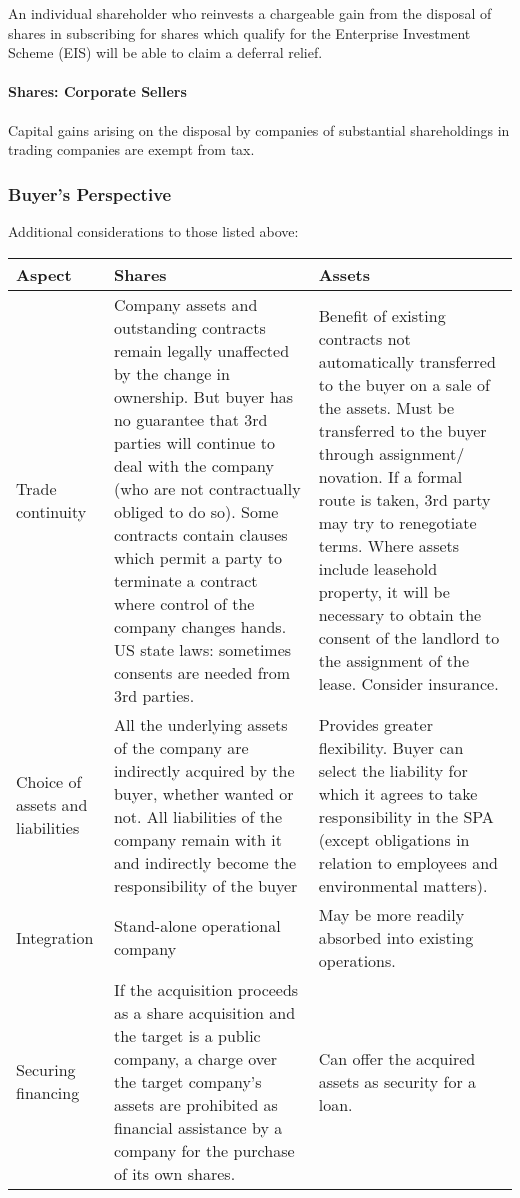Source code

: \documentclass[
]{article}
\begin{document}
An individual shareholder who reinvests a chargeable gain from the
disposal of shares in subscribing for shares which qualify for the
Enterprise Investment Scheme (EIS) will be able to claim a deferral
relief.

\hypertarget{shares-corporate-sellers}{%
\paragraph{Shares: Corporate Sellers}\label{shares-corporate-sellers}}

Capital gains arising on the disposal by companies of substantial
shareholdings in trading companies are exempt from tax.

\hypertarget{buyers-perspective}{%
\subsubsection{Buyer's Perspective}\label{buyers-perspective}}

Additional considerations to those listed above:

\begin{longtable}[]{@{}lll@{}}
\toprule()
Aspect & Shares & Assets \\
\midrule()
\endhead
Trade continuity & Company assets and outstanding contracts remain
legally unaffected by the change in ownership. But buyer has no
guarantee that 3rd parties will continue to deal with the company (who
are not contractually obliged to do so). Some contracts contain clauses
which permit a party to terminate a contract where control of the
company changes hands. US state laws: sometimes consents are needed from
3rd parties. & Benefit of existing contracts not automatically
transferred to the buyer on a sale of the assets. Must be transferred to
the buyer through assignment/ novation. If a formal route is taken, 3rd
party may try to renegotiate terms. Where assets include leasehold
property, it will be necessary to obtain the consent of the landlord to
the assignment of the lease. Consider insurance. \\
Choice of assets and liabilities & All the underlying assets of the
company are indirectly acquired by the buyer, whether wanted or not. All
liabilities of the company remain with it and indirectly become the
responsibility of the buyer & Provides greater flexibility. Buyer can
select the liability for which it agrees to take responsibility in the
SPA (except obligations in relation to employees and environmental
matters). \\
Integration & Stand-alone operational company & May be more readily
absorbed into existing operations. \\
Securing financing & If the acquisition proceeds as a share acquisition
and the target is a public company, a charge over the target company's
assets are prohibited as financial assistance by a company for the
purchase of its own shares. & Can offer the acquired assets as security
for a loan. \\
\bottomrule()
\end{longtable}
\end{document}
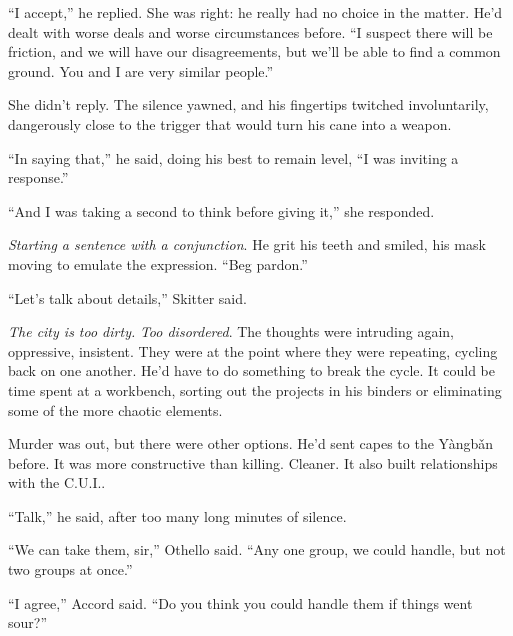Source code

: ``I accept,'' he replied.  She was right: he really had no choice in the matter.  He'd dealt with worse deals and worse circumstances before.  ``I suspect there will be friction, and we will have our disagreements, but we'll be able to find a common ground.  You and I are very similar people.''



She didn't reply.  The silence yawned, and his fingertips twitched involuntarily, dangerously close to the trigger that would turn his cane into a weapon.



``In saying that,'' he said, doing his best to remain level, ``I was inviting a response.''



``And I was taking a second to think before giving it,'' she responded.



\emph{Starting a sentence with a conjunction}.  He grit his teeth and smiled, his mask moving to emulate the expression.  ``Beg pardon.''



``Let's talk about details,'' Skitter said.



\blacksquare



\emph{The city is too dirty. }\emph{Too disordered}.  The thoughts were intruding again, oppressive, insistent.  They were at the point where they were repeating, cycling back on one another.  He'd have to do something to break the cycle.  It could be time spent at a workbench, sorting out the projects in his binders or eliminating some of the more chaotic elements.



Murder was out, but there were other options.  He'd sent capes to the Y\`{a}ngb\v{a}n before.  It was more constructive than killing.  Cleaner.  It also built relationships with the C.U.I..



``Talk,'' he said, after too many long minutes of silence.



``We can take them, sir,'' Othello said.  ``Any one group, we could handle, but not two groups at once.''



``I agree,'' Accord said.  ``Do you think you could handle them if things went sour?''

-- -- --

Exactly as they appear above, give the records again, without their pictures.

[Answer to this exercise]
Source code

: \documentclass[
]{article}
\begin{document}
An individual shareholder who reinvests a chargeable gain from the
disposal of shares in subscribing for shares which qualify for the
Enterprise Investment Scheme (EIS) will be able to claim a deferral
relief.

\hypertarget{shares-corporate-sellers}{%
\paragraph{Shares: Corporate Sellers}\label{shares-corporate-sellers}}

Capital gains arising on the disposal by companies of substantial
shareholdings in trading companies are exempt from tax.

\hypertarget{buyers-perspective}{%
\subsubsection{Buyer's Perspective}\label{buyers-perspective}}

Additional considerations to those listed above:

\begin{longtable}[]{@{}lll@{}}
\toprule()
Aspect & Shares & Assets \\
\midrule()
\endhead
Trade continuity & Company assets and outstanding contracts remain
legally unaffected by the change in ownership. But buyer has no
guarantee that 3rd parties will continue to deal with the company (who
are not contractually obliged to do so). Some contracts contain clauses
which permit a party to terminate a contract where control of the
company changes hands. US state laws: sometimes consents are needed from
3rd parties. & Benefit of existing contracts not automatically
transferred to the buyer on a sale of the assets. Must be transferred to
the buyer through assignment/ novation. If a formal route is taken, 3rd
party may try to renegotiate terms. Where assets include leasehold
property, it will be necessary to obtain the consent of the landlord to
the assignment of the lease. Consider insurance. \\
Choice of assets and liabilities & All the underlying assets of the
company are indirectly acquired by the buyer, whether wanted or not. All
liabilities of the company remain with it and indirectly become the
responsibility of the buyer & Provides greater flexibility. Buyer can
select the liability for which it agrees to take responsibility in the
SPA (except obligations in relation to employees and environmental
matters). \\
Integration & Stand-alone operational company & May be more readily
absorbed into existing operations. \\
Securing financing & If the acquisition proceeds as a share acquisition
and the target is a public company, a charge over the target company's
assets are prohibited as financial assistance by a company for the
purchase of its own shares. & Can offer the acquired assets as security
for a loan. \\
\bottomrule()
\end{longtable}
\end{document}
Source code

: ``I accept,'' he replied.  She was right: he really had no choice in the matter.  He'd dealt with worse deals and worse circumstances before.  ``I suspect there will be friction, and we will have our disagreements, but we'll be able to find a common ground.  You and I are very similar people.''



She didn't reply.  The silence yawned, and his fingertips twitched involuntarily, dangerously close to the trigger that would turn his cane into a weapon.



``In saying that,'' he said, doing his best to remain level, ``I was inviting a response.''



``And I was taking a second to think before giving it,'' she responded.



\emph{Starting a sentence with a conjunction}.  He grit his teeth and smiled, his mask moving to emulate the expression.  ``Beg pardon.''



``Let's talk about details,'' Skitter said.



\blacksquare



\emph{The city is too dirty. }\emph{Too disordered}.  The thoughts were intruding again, oppressive, insistent.  They were at the point where they were repeating, cycling back on one another.  He'd have to do something to break the cycle.  It could be time spent at a workbench, sorting out the projects in his binders or eliminating some of the more chaotic elements.



Murder was out, but there were other options.  He'd sent capes to the Y\`{a}ngb\v{a}n before.  It was more constructive than killing.  Cleaner.  It also built relationships with the C.U.I..



``Talk,'' he said, after too many long minutes of silence.



``We can take them, sir,'' Othello said.  ``Any one group, we could handle, but not two groups at once.''



``I agree,'' Accord said.  ``Do you think you could handle them if things went sour?''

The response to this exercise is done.